When asked by the Guardian newspaper if the British action amounted to human rights abuses, Mr Nottingham said, "If throwing a phosphorus grenade into a thatched hut with a sleeping family inside isn't a human rights abuse, then I don't know what is."


THE election next year for a new London mayor is being seized on by PR company Voting Privatisation (VP) as a chance to make money. VP is promoting the idea that companies could pay to have voting kiosks on their premises, sponsor the polling cards and even give away vouchers for their products when people vote.


OLD SOAK

MARGARET Thatcher has been "drinking too much" since she ceased to be prime minister, according to a new book by George Walden, her former education minister and Tory MP for Buckingham. He says, "In the old days she would put down a whisky soda or two. Now she seems to have a little too much before dinner."

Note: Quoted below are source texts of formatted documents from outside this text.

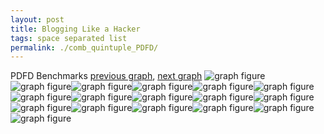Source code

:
 ```yaml
---
layout: post
title: Blogging Like a Hacker
tags: space separated list
permalink: ./comb_quintuple_PDFD/
---
```


PDFD Benchmarks
[previous graph](./comb_quintuple_O/), [next graph](./comb_quintuple_RB/)
<img src="./images/quintuple/PDFD/PDFD-AVL_box.png" alt="graph figure"><img src="./images/quintuple/PDFD/PDFD-A_box.png" alt="graph figure"><img src="./images/quintuple/PDFD/PDFD-CYPHERD_box.png" alt="graph figure"><img src="./images/quintuple/PDFD/PDFD-EGG_box.png" alt="graph figure"><img src="./images/quintuple/PDFD/PDFD-FACE_box.png" alt="graph figure"><img src="./images/quintuple/PDFD/PDFD-FLOYD_box.png" alt="graph figure"><img src="./images/quintuple/PDFD/PDFD-F_box.png" alt="graph figure"><img src="./images/quintuple/PDFD/PDFD-H_box.png" alt="graph figure"><img src="./images/quintuple/PDFD/PDFD-JSOND_box.png" alt="graph figure"><img src="./images/quintuple/PDFD/PDFD-K_box.png" alt="graph figure"><img src="./images/quintuple/PDFD/PDFD-O_box.png" alt="graph figure"><img src="./images/quintuple/PDFD/PDFD-PDFD_box.png" alt="graph figure"><img src="./images/quintuple/PDFD/PDFD-RB_box.png" alt="graph figure"><img src="./images/quintuple/PDFD/PDFD-ROD_box.png" alt="graph figure"><img src="./images/quintuple/PDFD/PDFD-SMATRIX_box.png" alt="graph figure"><img src="./images/quintuple/PDFD/PDFD-SORTD_box.png" alt="graph figure"><img src="./images/quintuple/PDFD/PDFD-ZB_box.png" alt="graph figure">
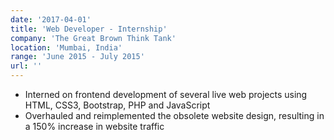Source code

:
```yaml
---
date: '2017-04-01'
title: 'Web Developer - Internship'
company: 'The Great Brown Think Tank'
location: 'Mumbai, India'
range: 'June 2015 - July 2015'
url: ''
---
```


- Interned on frontend development of several live web projects using HTML, CSS3, Bootstrap, PHP and JavaScript
- Overhauled and reimplemented the obsolete website design, resulting in a 150% increase in website traffic 
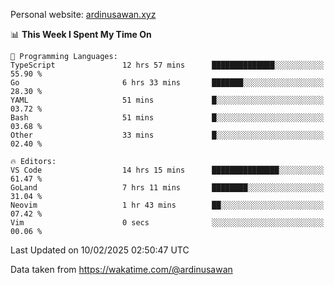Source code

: Personal website: [ardinusawan.xyz](https://ardinusawan.xyz)

<!--START_SECTION:waka-->
📊 **This Week I Spent My Time On** 

```text
💬 Programming Languages: 
TypeScript               12 hrs 57 mins      ██████████████░░░░░░░░░░░   55.90 % 
Go                       6 hrs 33 mins       ███████░░░░░░░░░░░░░░░░░░   28.30 % 
YAML                     51 mins             █░░░░░░░░░░░░░░░░░░░░░░░░   03.72 % 
Bash                     51 mins             █░░░░░░░░░░░░░░░░░░░░░░░░   03.68 % 
Other                    33 mins             █░░░░░░░░░░░░░░░░░░░░░░░░   02.40 % 

🔥 Editors: 
VS Code                  14 hrs 15 mins      ███████████████░░░░░░░░░░   61.47 % 
GoLand                   7 hrs 11 mins       ████████░░░░░░░░░░░░░░░░░   31.04 % 
Neovim                   1 hr 43 mins        ██░░░░░░░░░░░░░░░░░░░░░░░   07.42 % 
Vim                      0 secs              ░░░░░░░░░░░░░░░░░░░░░░░░░   00.06 % 
```


 Last Updated on 10/02/2025 02:50:47 UTC
<!--END_SECTION:waka-->
Data taken from https://wakatime.com/@ardinusawan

Walden adds that the alcohol has made her behave in an increasingly eccentric manner. At one buffet dinner with an Eastern European prime minister she was so pissed she just recited her old speeches.


DISGRACED New Labour minister Peter Mandelson was left short of cash when he was forced to hand over the £373,000 home "loan" from pal Geoffrey Robinson. But City fat cats Ernst & Young have chipped in by offering Mandelson £40,000 a year to "executive network" for them.

Meanwhile, the government is trying to keep secret huge pay rises handed out to government aides. Blair's spin doctor on loan to NATO, Alastair Campbell, now gets £91,000. Anji Hunter, Blair's personal adviser, has had a pay rise from £26,000 to £50,000.


Birthday bananas

TWO WEEKS ago NATO held its fiftieth anniversary celebrations in Washington. All homeless people were ordered to leave the Federal Triangle area of Washington. Meanwhile huge firms were welcomed in to use the chance of NATO's war in the Balkans to get some business done. Companies like Boeing and United Technologies were happy to cough up the quarter of a million dollars each to meet an executive member on the organising committee.

The car giants Fords, DaimlerChrysler and General Motors (GM) between them contributed $750,000 for a chance to welcome the NATO heads of government. GM tried to win the rights to sell its Opel Astra (manufactured in Hungary) in the former Yugoslavia. By happy coincidence NATO bombs destroyed Serbia's Yugo car factory just days before the summit.

Also at NATO's party was US Republican senator John McCain who was oozing praise for Tony Blair as "someone who understands the role of leadership in the world and that if NATO does not win this war [in Yugoslavia], there will be no NATO left". This was McCain's second birthday invite recently. He also sent Happy Birthday greetings to Joseph "Joe Bananas" Bonanno, the 90 year old retired boss of New York's Bonanno crime family.


Spartacus spirit

IAIN WILSON couldn't understand why Advanced Communications International (ACI) suddenly decided that he and his two workmates, Leatof Karim and Simon Parke, were laid off. Their manager told the workers it was because of their scruffy appearance. But in private he said to Iain, "They don't have a problem with you-it's the other two. You know what I mean by that."

Karim is of Asian descent and Parke is of Afro-Caribbean descent. In a brilliant example of black and white unity Iain decided to stand by his workmates. A Leeds employment tribunal ruled that Iain Wilson had been unlawfully discriminated against by ACI on racial grounds and ACI former managers had unlawfully discriminated against Leatof and Simon. Iain declined an offer to return to work which was not made to his friends.


Killers

THE IRISH police have reopened investigations into the no-warning car bombs that wrecked Dublin and Monaghan in May 1974. Some 33 people were killed, the highest death toll in a single day in 30 years of the Troubles. Ever since there have been persistent claims of British security force involvement in the bombings.

The new probe centres on allegations made by John Weir, a former RUC special branch officer who was jailed for the 1977 killing of a Catholic grocer. Weir is thought to have alleged that members of the British army and the now disbanded Ulster Defence Regiment supplied the intelligence and explosives.